Saved entries:
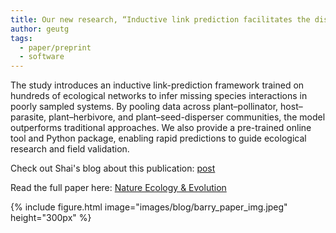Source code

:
 ```yaml
---
title: Our new research, “Inductive link prediction facilitates the discovery of missing links andenables cross-community inference in ecological networks”, is now available on Nature Ecology & Evolution!
author: geutg
tags: 
  - paper/preprint
  - software
---
```


<!--
 - preprint
  - ecological networks
  - Microbiome
  -->

The study introduces an inductive link-prediction framework trained on hundreds of ecological networks to infer missing species interactions in poorly sampled systems. By pooling data across plant–pollinator, host–parasite, plant–herbivore, and plant–seed-disperser communities, the model outperforms traditional approaches. We also provide a pre-trained online tool and Python package, enabling rapid predictions to guide ecological research and field validation.

Check out Shai's blog about this publication: [post](https://communities.springernature.com/posts/unraveling-hidden-connections-predicting-links-to-illuminate-ecological-networks)

Read the full paper here: [Nature Ecology & Evolution](https://www.nature.com/articles/s41559-025-02715-6)

{%
  include figure.html
  image="images/blog/barry_paper_img.jpeg"
  height="300px"
%}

- **Description of the task**: Of all the entries above, how many lines contain "blog"? Give the number alone.

- **Task output**: 2